The Attractiveness Principle is a systems thinking archetype that describes this dynamic. It shows price, service quality, and product quality as the determiners of attractiveness. Attractiveness is the extent to which the product or service "attracts" customers. Customer demand is a result of demand generating activities (such as a sales force or advertising, which create a reinforcing feedback R1) and "Overall Product/Service Attractiveness."

But for constant service or product development capacities, increased customer demand can lower service quality or product quality (B2 & B3). It requires investment in personnel to maintain service quality (B5); or it requires investment in plant, equipment and design staff to create more products of high quality (B6). These investments reduce the funds available for demand generating activities (B7 & B8). Another option is that prices can be lowered to again increase demand, but this also reduces the scarcity premium that can be charged and reduces funds available for demand-generating activities.

Just as no organization can be all things to all people, no region can be all things to all people. Applying this principle in the field of urban dynamics leads to the "theory of relative attractiveness" – Given free migration, no place can long remain more attractive in an overall sense than any other place. An attractive location attracts people from less attractive locations. Inmigration continues until negative pressures arise to counterbalance an area's underlying attractiveness.

This does not bode well for Colorado, because the region's underlying attractiveness is so high (e.g., mountain views). This means that other factors (traffic congestion, smog, housing prices, etc.) must get considerably more negative before people will stop emigrating from areas which they currently view as more undesirable than the Pikes Peak region.

It's important to understand that "attractive" does not mean "prettier." It means that there is a composite set of factors that attract. A location could be ugly and still "attractive," if other factors are favorable. The other factors could be the price of land, tax structure, cultural amenities, investment incentives or robust economic activity. In addition, attractiveness factors can be different for different industries. For example, once a critical mass of a given industry develops with a base of suppliers and customers, a region can be attractive for that economic cluster, even though it may not be attractive to other industries.

Yep, that's correct; the Colorado Springs economy is doomed. Why? Because it's dug itself a financial hole by subsidizing the kind of growth that creates enormous infrastructure backlogs. Doing what works for the near term and fails in the long term is called addiction; in this case, addiction to unsustainable growth.

Low property taxes and relatively low housing prices have attracted a relatively low-wage population. This population, attracted over decades, cannot afford to pay for needed infrastructure. Because of this, it will be enormously difficult to get out of the growth addiction hole.

Here I explain the structures and dysfunctional beliefs  that led to this.

The Attractiveness Principle

First, to appreciate what every region faces, here's a fact of life: No business or region can be all things to all people. This should be obvious, yet the implications for regions are little understood.
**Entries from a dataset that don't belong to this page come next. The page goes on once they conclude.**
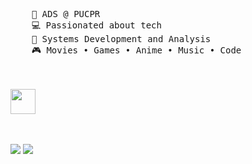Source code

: <pre>
    💼 ADS @ PUCPR
    💻 Passionated about tech
    📖 Systems Development and Analysis
    🎮 Movies • Games • Anime • Music • Code
</pre>
<br><br>
<img src="https://media.tenor.com/_9oUupHN9CoAAAAM/nen-ten.gif" height="40" />
<br><br><br>
    
[![](https://img.shields.io/badge/linkedin-0a66c2)](https://www.linkedin.com/in/jhenifer-halma-722909300/)
[![](https://img.shields.io/badge/osu!-ff66ab)](https://osu.ppy.sh/users/21217406)
</div>
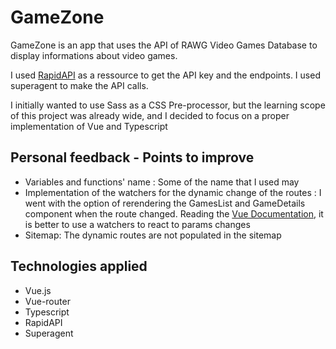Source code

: # GameZone

GameZone is an app that uses the API of RAWG Video Games Database to display informations about video games.

I used [RapidAPI](https://rapidapi.com/accujazz/api/rawg-video-games-database) as a ressource to get the API key and the endpoints. I used superagent to make the API calls.

I initially wanted to use Sass as a CSS Pre-processor, but the learning scope of this project was already wide, and I decided to focus on a proper implementation of Vue and Typescript

## Personal feedback - Points to improve

- Variables and functions' name : Some of the name that I used may 
- Implementation of the watchers for the dynamic change of the routes : I went with the option of rerendering the GamesList and GameDetails component when the route changed. Reading the [Vue Documentation](https://router.vuejs.org/guide/essentials/dynamic-matching.html#reacting-to-params-changes), it is better to use a watchers to react to params changes
- Sitemap: The dynamic routes are not populated in the sitemap


## Technologies applied

- Vue.js
- Vue-router
- Typescript
- RapidAPI
- Superagent
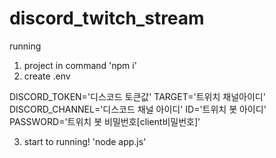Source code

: # discord_twitch_stream


running
1. project in command 'npm i'
2. create .env
 
DISCORD_TOKEN='디스코드 토큰값'
TARGET='트위치 채널아이디'
DISCORD_CHANNEL='디스코드 채널 아이디'
ID='트위치 봇 아이디'
PASSWORD='트위치 봇 비밀번호[client비밀번호]'

3. start to running!  'node app.js'

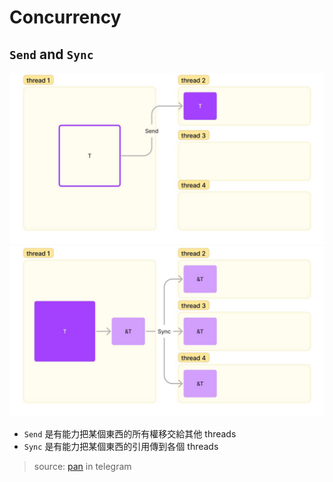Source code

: # Concurrency

## `Send` and `Sync`

![Send](send.jpg)
![Sync](sync.jpg)

- `Send` 是有能力把某個東西的所有權移交給其他 threads
- `Sync` 是有能力把某個東西的引用傳到各個 threads

> source: [pan](https://github.com/pan93412) in telegram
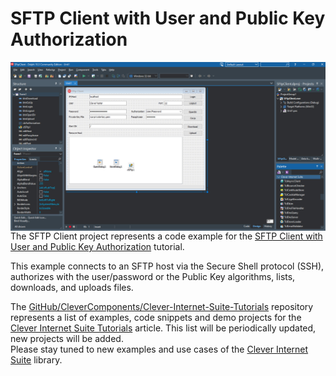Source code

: # SFTP Client with User and Public Key Authorization

<img align="left" src="SftpClient.jpg"/>

The SFTP Client project represents a code example for the [SFTP Client with User and Public Key Authorization](https://www.clevercomponents.com/portal/kb/a64/e-mail-replying-forwarding.aspx) tutorial.   

This example connects to an SFTP host via the Secure Shell protocol (SSH), authorizes with the user/password or the Public Key algorithms, lists, downloads, and uploads files.   

The [GitHub/CleverComponents/Clever-Internet-Suite-Tutorials](https://github.com/CleverComponents/Clever-Internet-Suite-Tutorials) repository represents a list of examples, code snippets and demo projects for the [Clever Internet Suite Tutorials](https://www.clevercomponents.com/articles/article035/) article. This list will be periodically updated, new projects will be added.   
Please stay tuned to new examples and use cases of the [Clever Internet Suite](https://www.clevercomponents.com/products/inetsuite/) library.
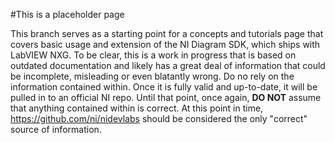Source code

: #This is a placeholder page

This branch serves as a starting point for a concepts and tutorials page that covers basic usage and extension of the NI Diagram SDK, which ships with LabVIEW NXG. To be clear, this is a work in progress that is based on outdated documentation and likely has a great deal of information that could be incomplete, misleading or even blatantly wrong. Do no rely on the information contained within. Once it is fully valid and up-to-date, it will be pulled in to an official NI repo. Until that point, once again, __DO NOT__ assume that anything contained within is correct. At this point in time, https://github.com/ni/nidevlabs should be considered the only "correct" source of information.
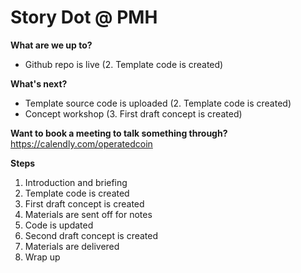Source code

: # Story Dot @ PMH

**What are we up to?**
- Github repo is live (2. Template code is created)

**What's next?**
- Template source code is uploaded (2. Template code is created)
- Concept workshop (3. First draft concept is created)

**Want to book a meeting to talk something through?** https://calendly.com/operatedcoin

**Steps**
 1. Introduction and briefing 
 2. Template code is created
 3. First draft concept is created
 4. Materials are sent off for notes
 5. Code is updated
 6. Second draft concept is created
 7. Materials are delivered
 8. Wrap up
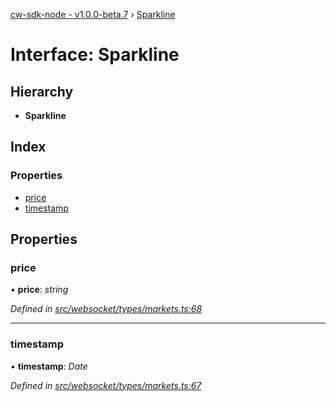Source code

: [cw-sdk-node - v1.0.0-beta.7](../README.md) › [Sparkline](sparkline.md)

# Interface: Sparkline

## Hierarchy

* **Sparkline**

## Index

### Properties

* [price](sparkline.md#price)
* [timestamp](sparkline.md#timestamp)

## Properties

###  price

• **price**: *string*

*Defined in [src/websocket/types/markets.ts:68](https://github.com/cryptowatch/cw-sdk-node/blob/master/src/websocket/types/markets.ts#L68)*

___

###  timestamp

• **timestamp**: *Date*

*Defined in [src/websocket/types/markets.ts:67](https://github.com/cryptowatch/cw-sdk-node/blob/master/src/websocket/types/markets.ts#L67)*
Businesses know this. They can't have, all at once, the lowest price, best service, and best quality. To succeed they must have a Value Proposition. This is The Attractiveness Principle, where "attractive" is the composite of factors that attract. Businesses must make a decision about what value, or combination of value, will be offered to attract customers.

A alternative way to look at this is: What factor will keep customers away to prevent the business from being overwhelmed? In other words: How will the business be unattractive? This is known as "strategic unattractiveness."

This applies to regions and growth: no region can be all things to all people. What follows from this is a fundamental truth of urban dynamics: Given free migration, no place can long remain more attractive than any other place. Oh, my. Read that again, please. It's the crux of the problems we face.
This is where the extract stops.